When inputting, ensure that 0≤K≤N, 0≤n≤N, and k cannot exceed K or n, nor be less than n-(N-K). Otherwise the event cannot occur, the probability is 0, or the input is invalid.
Main features
Supports sampling probability calculation without replacement.
Explain the meaning of N, K, n, k using the combinatorial number formula for exactly k successes, range probability, and expected variance learning.

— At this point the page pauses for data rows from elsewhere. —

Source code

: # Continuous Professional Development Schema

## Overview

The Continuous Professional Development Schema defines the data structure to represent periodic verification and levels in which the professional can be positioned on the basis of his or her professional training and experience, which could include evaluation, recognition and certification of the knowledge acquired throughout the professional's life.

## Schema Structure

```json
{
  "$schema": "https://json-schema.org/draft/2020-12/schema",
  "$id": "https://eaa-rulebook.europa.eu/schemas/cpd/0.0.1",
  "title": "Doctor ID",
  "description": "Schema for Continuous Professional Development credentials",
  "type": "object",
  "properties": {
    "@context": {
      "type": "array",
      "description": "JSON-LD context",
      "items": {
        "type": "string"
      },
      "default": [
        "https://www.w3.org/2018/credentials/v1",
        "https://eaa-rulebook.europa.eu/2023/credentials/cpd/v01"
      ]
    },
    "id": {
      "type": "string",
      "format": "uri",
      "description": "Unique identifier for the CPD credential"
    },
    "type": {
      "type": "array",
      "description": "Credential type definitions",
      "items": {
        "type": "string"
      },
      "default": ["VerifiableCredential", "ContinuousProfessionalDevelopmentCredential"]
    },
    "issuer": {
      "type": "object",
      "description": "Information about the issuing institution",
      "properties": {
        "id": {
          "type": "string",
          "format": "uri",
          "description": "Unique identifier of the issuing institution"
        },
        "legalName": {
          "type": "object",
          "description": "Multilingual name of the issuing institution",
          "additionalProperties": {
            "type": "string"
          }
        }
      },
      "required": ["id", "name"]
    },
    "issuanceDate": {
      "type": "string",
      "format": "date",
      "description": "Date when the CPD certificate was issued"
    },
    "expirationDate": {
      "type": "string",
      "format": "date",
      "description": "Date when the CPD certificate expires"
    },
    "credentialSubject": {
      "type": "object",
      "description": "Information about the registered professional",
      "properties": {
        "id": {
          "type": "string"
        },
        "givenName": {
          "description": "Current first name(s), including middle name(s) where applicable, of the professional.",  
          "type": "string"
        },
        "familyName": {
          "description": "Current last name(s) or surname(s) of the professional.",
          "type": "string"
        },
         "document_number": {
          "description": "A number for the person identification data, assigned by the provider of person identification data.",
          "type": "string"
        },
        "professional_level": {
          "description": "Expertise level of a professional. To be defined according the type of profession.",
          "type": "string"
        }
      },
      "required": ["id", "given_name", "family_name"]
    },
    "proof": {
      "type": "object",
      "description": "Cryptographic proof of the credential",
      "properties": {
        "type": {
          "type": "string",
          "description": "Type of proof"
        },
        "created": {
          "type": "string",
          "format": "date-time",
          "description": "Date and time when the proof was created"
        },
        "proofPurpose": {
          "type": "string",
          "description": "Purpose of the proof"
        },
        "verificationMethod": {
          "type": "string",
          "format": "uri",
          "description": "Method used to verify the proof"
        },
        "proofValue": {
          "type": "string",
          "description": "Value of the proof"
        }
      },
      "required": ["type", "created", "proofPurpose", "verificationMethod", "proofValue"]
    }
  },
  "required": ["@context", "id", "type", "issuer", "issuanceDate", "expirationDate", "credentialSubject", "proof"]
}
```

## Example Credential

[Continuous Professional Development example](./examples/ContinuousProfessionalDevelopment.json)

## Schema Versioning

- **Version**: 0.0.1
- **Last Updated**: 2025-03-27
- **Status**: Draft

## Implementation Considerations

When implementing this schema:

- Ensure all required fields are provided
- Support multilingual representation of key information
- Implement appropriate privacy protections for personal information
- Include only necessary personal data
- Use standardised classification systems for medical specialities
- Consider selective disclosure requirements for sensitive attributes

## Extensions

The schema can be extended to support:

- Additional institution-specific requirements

Ideal for quality control, lottery analysis, poker and statistics courses to reduce calculation errors in large combinations.
Use cases
In quality inspection, hypergeometric distribution can be used to estimate the probability of finding defective products in sampling samples and help formulate sampling plans.
In probability courses, playing cards, ball box sampling and lottery without replacement are all classic question types of hypergeometric distribution.
In biostatistics and survey research, hypergeometric models can be more accurate than binomial models when samples are drawn from finite populations and without replacement.